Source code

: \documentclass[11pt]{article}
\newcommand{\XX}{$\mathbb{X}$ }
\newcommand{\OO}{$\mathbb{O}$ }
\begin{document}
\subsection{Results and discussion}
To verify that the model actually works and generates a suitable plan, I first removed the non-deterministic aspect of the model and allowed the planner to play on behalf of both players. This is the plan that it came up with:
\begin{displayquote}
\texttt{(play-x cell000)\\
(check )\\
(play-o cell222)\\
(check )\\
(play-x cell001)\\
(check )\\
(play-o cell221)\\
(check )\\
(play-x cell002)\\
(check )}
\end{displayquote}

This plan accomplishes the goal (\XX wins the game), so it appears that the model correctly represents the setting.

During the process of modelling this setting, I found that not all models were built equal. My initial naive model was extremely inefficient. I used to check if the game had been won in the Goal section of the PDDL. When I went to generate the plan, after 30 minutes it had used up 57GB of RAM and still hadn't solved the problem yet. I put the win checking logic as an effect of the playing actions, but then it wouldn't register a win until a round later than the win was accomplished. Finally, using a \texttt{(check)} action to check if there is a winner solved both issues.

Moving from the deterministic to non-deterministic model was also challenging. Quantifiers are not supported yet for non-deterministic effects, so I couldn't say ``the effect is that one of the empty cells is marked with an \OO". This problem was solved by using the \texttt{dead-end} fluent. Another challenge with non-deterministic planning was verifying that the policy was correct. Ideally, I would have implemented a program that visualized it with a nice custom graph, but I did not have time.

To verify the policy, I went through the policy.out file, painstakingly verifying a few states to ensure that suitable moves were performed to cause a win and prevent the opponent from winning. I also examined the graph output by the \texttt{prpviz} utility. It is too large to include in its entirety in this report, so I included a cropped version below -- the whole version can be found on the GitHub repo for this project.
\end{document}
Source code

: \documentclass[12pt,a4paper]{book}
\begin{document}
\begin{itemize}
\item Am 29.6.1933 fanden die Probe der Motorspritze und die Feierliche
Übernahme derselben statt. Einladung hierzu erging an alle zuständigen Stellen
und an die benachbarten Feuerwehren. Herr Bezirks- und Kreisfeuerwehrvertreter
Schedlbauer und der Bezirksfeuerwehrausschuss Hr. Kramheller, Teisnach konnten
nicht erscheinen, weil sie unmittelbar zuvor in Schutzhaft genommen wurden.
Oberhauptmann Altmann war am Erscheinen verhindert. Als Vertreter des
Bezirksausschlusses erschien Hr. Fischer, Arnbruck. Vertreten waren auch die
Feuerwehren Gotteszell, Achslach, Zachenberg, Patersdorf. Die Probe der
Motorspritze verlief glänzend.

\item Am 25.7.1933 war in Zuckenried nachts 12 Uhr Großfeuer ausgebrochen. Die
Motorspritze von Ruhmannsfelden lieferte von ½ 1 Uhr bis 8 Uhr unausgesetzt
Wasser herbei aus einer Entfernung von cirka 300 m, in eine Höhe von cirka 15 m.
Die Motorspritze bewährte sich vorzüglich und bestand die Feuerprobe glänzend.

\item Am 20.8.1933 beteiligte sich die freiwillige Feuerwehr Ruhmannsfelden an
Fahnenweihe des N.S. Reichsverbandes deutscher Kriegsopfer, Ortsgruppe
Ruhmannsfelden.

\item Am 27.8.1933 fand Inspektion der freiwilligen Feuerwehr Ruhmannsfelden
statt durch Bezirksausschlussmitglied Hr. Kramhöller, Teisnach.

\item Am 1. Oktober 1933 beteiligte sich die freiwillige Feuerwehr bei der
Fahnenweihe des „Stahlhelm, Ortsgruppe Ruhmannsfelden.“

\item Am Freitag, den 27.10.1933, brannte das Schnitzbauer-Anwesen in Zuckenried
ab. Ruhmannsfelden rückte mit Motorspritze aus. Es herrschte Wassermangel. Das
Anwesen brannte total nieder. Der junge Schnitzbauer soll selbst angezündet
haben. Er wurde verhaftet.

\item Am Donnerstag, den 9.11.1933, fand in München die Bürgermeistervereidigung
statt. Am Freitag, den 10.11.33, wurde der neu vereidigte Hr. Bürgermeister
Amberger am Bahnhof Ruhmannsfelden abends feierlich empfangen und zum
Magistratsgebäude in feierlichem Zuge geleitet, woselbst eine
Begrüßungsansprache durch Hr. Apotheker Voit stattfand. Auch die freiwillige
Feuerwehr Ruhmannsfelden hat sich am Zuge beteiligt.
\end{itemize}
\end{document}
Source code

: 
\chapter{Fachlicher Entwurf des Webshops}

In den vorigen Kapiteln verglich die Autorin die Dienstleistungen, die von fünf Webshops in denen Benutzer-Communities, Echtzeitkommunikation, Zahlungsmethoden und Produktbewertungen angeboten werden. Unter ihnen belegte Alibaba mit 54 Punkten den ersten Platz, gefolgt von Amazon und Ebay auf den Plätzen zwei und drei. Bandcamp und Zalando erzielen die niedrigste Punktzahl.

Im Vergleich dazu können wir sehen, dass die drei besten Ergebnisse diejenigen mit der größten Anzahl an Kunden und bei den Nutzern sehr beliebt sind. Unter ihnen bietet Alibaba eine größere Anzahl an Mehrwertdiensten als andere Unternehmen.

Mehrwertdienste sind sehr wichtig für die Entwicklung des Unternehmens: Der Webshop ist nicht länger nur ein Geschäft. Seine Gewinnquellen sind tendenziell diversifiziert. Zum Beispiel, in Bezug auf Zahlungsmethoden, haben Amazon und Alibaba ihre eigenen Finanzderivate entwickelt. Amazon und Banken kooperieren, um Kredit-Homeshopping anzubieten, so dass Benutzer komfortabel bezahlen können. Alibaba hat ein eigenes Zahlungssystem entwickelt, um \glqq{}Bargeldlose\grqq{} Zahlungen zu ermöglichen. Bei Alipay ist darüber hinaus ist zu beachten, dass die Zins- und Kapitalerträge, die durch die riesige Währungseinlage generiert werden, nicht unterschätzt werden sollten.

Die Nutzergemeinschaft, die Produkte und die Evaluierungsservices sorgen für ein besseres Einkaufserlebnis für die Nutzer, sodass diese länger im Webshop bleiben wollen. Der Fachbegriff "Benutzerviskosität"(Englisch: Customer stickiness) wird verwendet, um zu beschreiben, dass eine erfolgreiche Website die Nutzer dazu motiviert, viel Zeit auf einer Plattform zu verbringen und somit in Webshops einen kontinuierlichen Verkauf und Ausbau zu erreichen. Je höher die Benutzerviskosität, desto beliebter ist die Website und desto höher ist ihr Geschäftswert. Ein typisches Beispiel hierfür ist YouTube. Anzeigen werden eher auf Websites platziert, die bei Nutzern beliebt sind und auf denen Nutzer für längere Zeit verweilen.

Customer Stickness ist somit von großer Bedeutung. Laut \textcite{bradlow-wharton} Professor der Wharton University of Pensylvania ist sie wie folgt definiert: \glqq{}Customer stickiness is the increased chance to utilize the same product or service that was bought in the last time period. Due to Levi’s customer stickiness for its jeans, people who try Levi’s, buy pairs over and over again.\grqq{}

——

(DESCRIPTION OF THE TASK): Repeat the material above verbatim.

(ANSWER TO THIS EXERCISE):
Source code

: \documentclass[11pt]{article}
\newcommand{\XX}{$\mathbb{X}$ }
\newcommand{\OO}{$\mathbb{O}$ }
\begin{document}
\subsection{Results and discussion}
To verify that the model actually works and generates a suitable plan, I first removed the non-deterministic aspect of the model and allowed the planner to play on behalf of both players. This is the plan that it came up with:
\begin{displayquote}
\texttt{(play-x cell000)\\
(check )\\
(play-o cell222)\\
(check )\\
(play-x cell001)\\
(check )\\
(play-o cell221)\\
(check )\\
(play-x cell002)\\
(check )}
\end{displayquote}

This plan accomplishes the goal (\XX wins the game), so it appears that the model correctly represents the setting.

During the process of modelling this setting, I found that not all models were built equal. My initial naive model was extremely inefficient. I used to check if the game had been won in the Goal section of the PDDL. When I went to generate the plan, after 30 minutes it had used up 57GB of RAM and still hadn't solved the problem yet. I put the win checking logic as an effect of the playing actions, but then it wouldn't register a win until a round later than the win was accomplished. Finally, using a \texttt{(check)} action to check if there is a winner solved both issues.

Moving from the deterministic to non-deterministic model was also challenging. Quantifiers are not supported yet for non-deterministic effects, so I couldn't say ``the effect is that one of the empty cells is marked with an \OO". This problem was solved by using the \texttt{dead-end} fluent. Another challenge with non-deterministic planning was verifying that the policy was correct. Ideally, I would have implemented a program that visualized it with a nice custom graph, but I did not have time.

To verify the policy, I went through the policy.out file, painstakingly verifying a few states to ensure that suitable moves were performed to cause a win and prevent the opponent from winning. I also examined the graph output by the \texttt{prpviz} utility. It is too large to include in its entirety in this report, so I included a cropped version below -- the whole version can be found on the GitHub repo for this project.
\end{document}
Source code

: \documentclass[12pt,a4paper]{book}
\begin{document}
\begin{itemize}
\item Am 29.6.1933 fanden die Probe der Motorspritze und die Feierliche
Übernahme derselben statt. Einladung hierzu erging an alle zuständigen Stellen
und an die benachbarten Feuerwehren. Herr Bezirks- und Kreisfeuerwehrvertreter
Schedlbauer und der Bezirksfeuerwehrausschuss Hr. Kramheller, Teisnach konnten
nicht erscheinen, weil sie unmittelbar zuvor in Schutzhaft genommen wurden.
Oberhauptmann Altmann war am Erscheinen verhindert. Als Vertreter des
Bezirksausschlusses erschien Hr. Fischer, Arnbruck. Vertreten waren auch die
Feuerwehren Gotteszell, Achslach, Zachenberg, Patersdorf. Die Probe der
Motorspritze verlief glänzend.

\item Am 25.7.1933 war in Zuckenried nachts 12 Uhr Großfeuer ausgebrochen. Die
Motorspritze von Ruhmannsfelden lieferte von ½ 1 Uhr bis 8 Uhr unausgesetzt
Wasser herbei aus einer Entfernung von cirka 300 m, in eine Höhe von cirka 15 m.
Die Motorspritze bewährte sich vorzüglich und bestand die Feuerprobe glänzend.

\item Am 20.8.1933 beteiligte sich die freiwillige Feuerwehr Ruhmannsfelden an
Fahnenweihe des N.S. Reichsverbandes deutscher Kriegsopfer, Ortsgruppe
Ruhmannsfelden.

\item Am 27.8.1933 fand Inspektion der freiwilligen Feuerwehr Ruhmannsfelden
statt durch Bezirksausschlussmitglied Hr. Kramhöller, Teisnach.

\item Am 1. Oktober 1933 beteiligte sich die freiwillige Feuerwehr bei der
Fahnenweihe des „Stahlhelm, Ortsgruppe Ruhmannsfelden.“

\item Am Freitag, den 27.10.1933, brannte das Schnitzbauer-Anwesen in Zuckenried
ab. Ruhmannsfelden rückte mit Motorspritze aus. Es herrschte Wassermangel. Das
Anwesen brannte total nieder. Der junge Schnitzbauer soll selbst angezündet
haben. Er wurde verhaftet.

\item Am Donnerstag, den 9.11.1933, fand in München die Bürgermeistervereidigung
statt. Am Freitag, den 10.11.33, wurde der neu vereidigte Hr. Bürgermeister
Amberger am Bahnhof Ruhmannsfelden abends feierlich empfangen und zum
Magistratsgebäude in feierlichem Zuge geleitet, woselbst eine
Begrüßungsansprache durch Hr. Apotheker Voit stattfand. Auch die freiwillige
Feuerwehr Ruhmannsfelden hat sich am Zuge beteiligt.
\end{itemize}
\end{document}
Source code

: 
\chapter{Fachlicher Entwurf des Webshops}

In den vorigen Kapiteln verglich die Autorin die Dienstleistungen, die von fünf Webshops in denen Benutzer-Communities, Echtzeitkommunikation, Zahlungsmethoden und Produktbewertungen angeboten werden. Unter ihnen belegte Alibaba mit 54 Punkten den ersten Platz, gefolgt von Amazon und Ebay auf den Plätzen zwei und drei. Bandcamp und Zalando erzielen die niedrigste Punktzahl.

Im Vergleich dazu können wir sehen, dass die drei besten Ergebnisse diejenigen mit der größten Anzahl an Kunden und bei den Nutzern sehr beliebt sind. Unter ihnen bietet Alibaba eine größere Anzahl an Mehrwertdiensten als andere Unternehmen.

Mehrwertdienste sind sehr wichtig für die Entwicklung des Unternehmens: Der Webshop ist nicht länger nur ein Geschäft. Seine Gewinnquellen sind tendenziell diversifiziert. Zum Beispiel, in Bezug auf Zahlungsmethoden, haben Amazon und Alibaba ihre eigenen Finanzderivate entwickelt. Amazon und Banken kooperieren, um Kredit-Homeshopping anzubieten, so dass Benutzer komfortabel bezahlen können. Alibaba hat ein eigenes Zahlungssystem entwickelt, um \glqq{}Bargeldlose\grqq{} Zahlungen zu ermöglichen. Bei Alipay ist darüber hinaus ist zu beachten, dass die Zins- und Kapitalerträge, die durch die riesige Währungseinlage generiert werden, nicht unterschätzt werden sollten.

Die Nutzergemeinschaft, die Produkte und die Evaluierungsservices sorgen für ein besseres Einkaufserlebnis für die Nutzer, sodass diese länger im Webshop bleiben wollen. Der Fachbegriff "Benutzerviskosität"(Englisch: Customer stickiness) wird verwendet, um zu beschreiben, dass eine erfolgreiche Website die Nutzer dazu motiviert, viel Zeit auf einer Plattform zu verbringen und somit in Webshops einen kontinuierlichen Verkauf und Ausbau zu erreichen. Je höher die Benutzerviskosität, desto beliebter ist die Website und desto höher ist ihr Geschäftswert. Ein typisches Beispiel hierfür ist YouTube. Anzeigen werden eher auf Websites platziert, die bei Nutzern beliebt sind und auf denen Nutzer für längere Zeit verweilen.

Customer Stickness ist somit von großer Bedeutung. Laut \textcite{bradlow-wharton} Professor der Wharton University of Pensylvania ist sie wie folgt definiert: \glqq{}Customer stickiness is the increased chance to utilize the same product or service that was bought in the last time period. Due to Levi’s customer stickiness for its jeans, people who try Levi’s, buy pairs over and over again.\grqq{}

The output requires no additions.